Standing out isn’t always easy, especially in a fashion industry that’s dominated by big names, cheap prices, and quick production lines. And when you do the opposite, many companies find it difficult to meet their margins. Just ask Ruth True, founder of Nube9, who has been a member of the slow-fashion movement from the start.
“I don’t really believe that things should fly over oceans [to get to their consumers], they don’t really need to,” says True. Since the beginning of Nube9 in 2013, the goal has been to be not only a sustainable business, but to also raise awareness for the environmental effects of material purchases.
So for True, a Seattle native, it was a no-brainer to make clothes in the city she calls home and use US sourced material. And True didn’t just want to print some letters on cheap cotton shirts saying something along the lines of “Recycle, Re-use.” She wanted to make her garments out of single-use water bottles—you know, the kind you find filling the recycling bins. And that’s actually where the idea came to her (along with the fact that she couldn't find any US made jerseys for her kids). She started to notice just how much plastic consumers were throwing away at her kid’s basketball tournaments and that's what prompted her to really try and do something that would make a difference.
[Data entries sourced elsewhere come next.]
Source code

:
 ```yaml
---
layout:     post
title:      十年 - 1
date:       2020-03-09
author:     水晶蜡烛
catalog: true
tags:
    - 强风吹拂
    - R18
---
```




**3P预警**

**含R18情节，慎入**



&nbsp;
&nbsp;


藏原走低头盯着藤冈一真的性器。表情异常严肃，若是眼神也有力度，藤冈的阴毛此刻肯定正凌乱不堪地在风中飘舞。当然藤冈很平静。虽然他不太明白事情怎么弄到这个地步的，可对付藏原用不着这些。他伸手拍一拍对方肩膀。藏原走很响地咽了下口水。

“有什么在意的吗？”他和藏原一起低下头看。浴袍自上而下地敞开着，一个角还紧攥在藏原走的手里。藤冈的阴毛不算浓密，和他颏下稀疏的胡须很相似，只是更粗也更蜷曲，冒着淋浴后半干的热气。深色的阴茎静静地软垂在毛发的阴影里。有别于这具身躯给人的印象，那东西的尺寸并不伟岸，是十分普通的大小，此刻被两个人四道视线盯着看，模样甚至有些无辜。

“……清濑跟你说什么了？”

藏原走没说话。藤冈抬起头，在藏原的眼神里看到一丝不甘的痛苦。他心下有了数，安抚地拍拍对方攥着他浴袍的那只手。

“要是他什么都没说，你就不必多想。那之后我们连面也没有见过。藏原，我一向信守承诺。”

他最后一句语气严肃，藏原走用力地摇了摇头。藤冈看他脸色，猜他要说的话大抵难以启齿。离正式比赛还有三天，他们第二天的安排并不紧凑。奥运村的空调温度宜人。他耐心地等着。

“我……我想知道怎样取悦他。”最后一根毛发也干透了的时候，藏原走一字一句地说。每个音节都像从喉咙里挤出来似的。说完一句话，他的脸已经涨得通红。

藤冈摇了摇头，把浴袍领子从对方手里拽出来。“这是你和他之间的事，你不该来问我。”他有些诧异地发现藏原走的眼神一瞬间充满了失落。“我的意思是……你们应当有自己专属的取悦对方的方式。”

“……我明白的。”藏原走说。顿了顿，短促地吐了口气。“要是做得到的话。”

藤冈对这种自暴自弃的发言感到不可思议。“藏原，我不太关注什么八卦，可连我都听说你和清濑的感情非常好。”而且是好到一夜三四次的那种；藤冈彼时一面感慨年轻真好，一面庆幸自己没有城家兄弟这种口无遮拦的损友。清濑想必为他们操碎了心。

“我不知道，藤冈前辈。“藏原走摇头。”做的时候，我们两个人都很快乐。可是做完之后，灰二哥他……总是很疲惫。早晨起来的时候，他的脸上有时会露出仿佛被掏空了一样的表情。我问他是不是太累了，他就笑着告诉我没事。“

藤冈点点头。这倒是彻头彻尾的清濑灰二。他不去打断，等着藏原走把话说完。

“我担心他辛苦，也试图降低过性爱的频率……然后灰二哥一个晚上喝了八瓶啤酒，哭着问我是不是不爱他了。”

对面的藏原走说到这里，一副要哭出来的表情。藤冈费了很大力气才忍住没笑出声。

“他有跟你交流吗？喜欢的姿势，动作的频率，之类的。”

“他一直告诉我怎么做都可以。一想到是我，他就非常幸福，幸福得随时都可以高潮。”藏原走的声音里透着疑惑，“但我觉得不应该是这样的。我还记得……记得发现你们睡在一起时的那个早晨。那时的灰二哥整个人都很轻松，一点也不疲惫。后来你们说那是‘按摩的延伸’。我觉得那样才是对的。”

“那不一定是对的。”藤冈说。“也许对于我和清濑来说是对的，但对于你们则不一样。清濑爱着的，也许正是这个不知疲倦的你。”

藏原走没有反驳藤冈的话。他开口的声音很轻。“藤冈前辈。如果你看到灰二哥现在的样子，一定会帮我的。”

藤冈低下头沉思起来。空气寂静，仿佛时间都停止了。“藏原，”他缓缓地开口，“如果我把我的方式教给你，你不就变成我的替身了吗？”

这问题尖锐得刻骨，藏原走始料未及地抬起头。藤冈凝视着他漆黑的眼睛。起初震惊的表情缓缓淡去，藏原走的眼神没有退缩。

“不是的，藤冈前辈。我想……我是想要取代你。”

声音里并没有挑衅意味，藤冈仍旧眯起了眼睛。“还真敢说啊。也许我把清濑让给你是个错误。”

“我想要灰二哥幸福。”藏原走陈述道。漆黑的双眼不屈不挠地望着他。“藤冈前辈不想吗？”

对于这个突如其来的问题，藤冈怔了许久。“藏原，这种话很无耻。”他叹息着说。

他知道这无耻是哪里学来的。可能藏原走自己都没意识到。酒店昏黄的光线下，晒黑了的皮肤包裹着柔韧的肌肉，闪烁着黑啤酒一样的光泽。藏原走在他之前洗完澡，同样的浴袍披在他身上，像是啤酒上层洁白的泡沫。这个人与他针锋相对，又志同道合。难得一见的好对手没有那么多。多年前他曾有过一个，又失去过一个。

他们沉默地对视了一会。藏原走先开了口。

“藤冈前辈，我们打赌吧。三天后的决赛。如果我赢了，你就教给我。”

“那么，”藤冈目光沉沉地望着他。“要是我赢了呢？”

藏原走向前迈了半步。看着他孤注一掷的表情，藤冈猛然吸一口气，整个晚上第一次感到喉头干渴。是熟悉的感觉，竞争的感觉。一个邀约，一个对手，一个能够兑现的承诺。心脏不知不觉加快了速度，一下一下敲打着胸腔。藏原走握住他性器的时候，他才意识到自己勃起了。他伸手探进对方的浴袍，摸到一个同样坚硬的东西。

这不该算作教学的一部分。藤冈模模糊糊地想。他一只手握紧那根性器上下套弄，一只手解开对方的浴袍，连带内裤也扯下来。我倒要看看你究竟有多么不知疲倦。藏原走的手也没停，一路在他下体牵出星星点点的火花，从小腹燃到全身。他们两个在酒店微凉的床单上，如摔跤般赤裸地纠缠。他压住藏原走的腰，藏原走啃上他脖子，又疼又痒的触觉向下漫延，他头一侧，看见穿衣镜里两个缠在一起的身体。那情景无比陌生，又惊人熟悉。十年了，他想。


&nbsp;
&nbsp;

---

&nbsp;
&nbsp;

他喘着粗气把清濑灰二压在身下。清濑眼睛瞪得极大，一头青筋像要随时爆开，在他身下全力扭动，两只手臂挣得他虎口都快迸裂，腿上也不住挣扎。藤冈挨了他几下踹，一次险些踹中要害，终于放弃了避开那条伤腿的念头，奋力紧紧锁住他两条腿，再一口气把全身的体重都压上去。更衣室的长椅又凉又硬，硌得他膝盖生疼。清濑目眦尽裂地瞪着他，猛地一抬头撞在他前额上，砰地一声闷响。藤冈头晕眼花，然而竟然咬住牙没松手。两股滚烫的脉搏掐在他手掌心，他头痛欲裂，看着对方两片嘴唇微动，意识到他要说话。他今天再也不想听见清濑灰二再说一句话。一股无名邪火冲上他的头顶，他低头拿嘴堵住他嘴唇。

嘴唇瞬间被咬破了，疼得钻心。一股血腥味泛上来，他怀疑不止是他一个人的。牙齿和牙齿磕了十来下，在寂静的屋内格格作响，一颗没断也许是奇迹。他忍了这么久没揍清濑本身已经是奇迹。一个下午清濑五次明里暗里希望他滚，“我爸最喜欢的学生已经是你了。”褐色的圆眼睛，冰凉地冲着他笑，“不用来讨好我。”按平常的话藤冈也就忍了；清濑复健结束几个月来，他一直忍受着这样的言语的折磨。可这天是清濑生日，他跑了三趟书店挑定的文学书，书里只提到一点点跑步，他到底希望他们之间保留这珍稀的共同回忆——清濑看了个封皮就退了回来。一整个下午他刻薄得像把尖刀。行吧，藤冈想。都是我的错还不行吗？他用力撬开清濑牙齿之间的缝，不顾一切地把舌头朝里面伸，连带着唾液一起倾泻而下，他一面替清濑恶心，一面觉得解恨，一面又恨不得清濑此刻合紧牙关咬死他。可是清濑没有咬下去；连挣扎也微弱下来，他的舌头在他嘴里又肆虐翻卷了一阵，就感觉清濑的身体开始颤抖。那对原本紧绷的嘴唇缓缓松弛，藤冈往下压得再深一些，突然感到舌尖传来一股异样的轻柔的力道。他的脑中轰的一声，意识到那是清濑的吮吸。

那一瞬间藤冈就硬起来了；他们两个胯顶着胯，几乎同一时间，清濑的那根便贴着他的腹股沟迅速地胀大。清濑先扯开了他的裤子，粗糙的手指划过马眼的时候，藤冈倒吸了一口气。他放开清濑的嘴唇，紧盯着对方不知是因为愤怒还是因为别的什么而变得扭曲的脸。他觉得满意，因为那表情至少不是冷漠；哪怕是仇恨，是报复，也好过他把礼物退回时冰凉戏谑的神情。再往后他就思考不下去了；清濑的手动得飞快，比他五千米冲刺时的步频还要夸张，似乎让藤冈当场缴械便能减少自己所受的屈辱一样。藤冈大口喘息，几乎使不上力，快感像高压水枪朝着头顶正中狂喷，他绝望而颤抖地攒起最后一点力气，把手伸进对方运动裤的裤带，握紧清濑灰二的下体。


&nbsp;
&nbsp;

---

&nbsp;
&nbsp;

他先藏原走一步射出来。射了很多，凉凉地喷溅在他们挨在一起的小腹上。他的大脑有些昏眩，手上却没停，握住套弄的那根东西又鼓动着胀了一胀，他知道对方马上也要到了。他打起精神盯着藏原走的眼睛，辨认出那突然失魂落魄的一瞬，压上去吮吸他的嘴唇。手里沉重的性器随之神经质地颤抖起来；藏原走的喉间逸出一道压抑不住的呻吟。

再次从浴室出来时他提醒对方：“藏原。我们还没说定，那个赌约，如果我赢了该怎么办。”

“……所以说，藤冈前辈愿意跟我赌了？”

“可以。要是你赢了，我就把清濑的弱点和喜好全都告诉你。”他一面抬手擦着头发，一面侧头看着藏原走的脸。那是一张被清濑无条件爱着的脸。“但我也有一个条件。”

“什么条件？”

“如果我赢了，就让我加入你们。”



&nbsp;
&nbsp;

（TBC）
It sounds like something out of sci-fi novel but it can be done here, in present times (remember Emma Watson’s Met Gala dress?). The plastic water bottles are ground up at a factory in North Carolina, then melted down into little, round pellets. These pellets are then smashed down to create the fibers, which in turn becomes the garments. Simple right? Okay, the process is more expensive and labor intensive, but it’s literally made from trash; you can’t get more sustainable than that.
Even with True's great ambition to make a change, this wasn’t something she could do all by herself without any traditional education in fashion. With the help of cofounders Jonna Bell, Dominic Muren, Molly Van Nostrand, designer-developer Clinton Hughes, and the rest of the staff, her idea was really able to take off.
But being the first to do something always has its own hardships, or as Julie Liveris, CEO, puts it, “The problem with being a pioneer, is that you’re being a pioneer. A lot of what you do ends up leading the way for other people to come along and do it as well.” It’s uncharted territory, it’s risky, and the timing may be off. Even if it’s a good idea, it doesn’t mean the world is ready to embrace it. “But if somebody can do it bigger, better, and faster in your wake, you got to start that,” says Liveris. “A lot of the glory is that you created that path for somebody else.”
Given that their business is built on the foundation of sustainability, the crew at Nube9 hopes that one day, they will struggle to find material to make their garments and have to search for a new sustainable fabric. Or as Bell puts it, “The day we can’t find enough post-consumer plastic to make a shirt is the day that everyone has become way more mindful."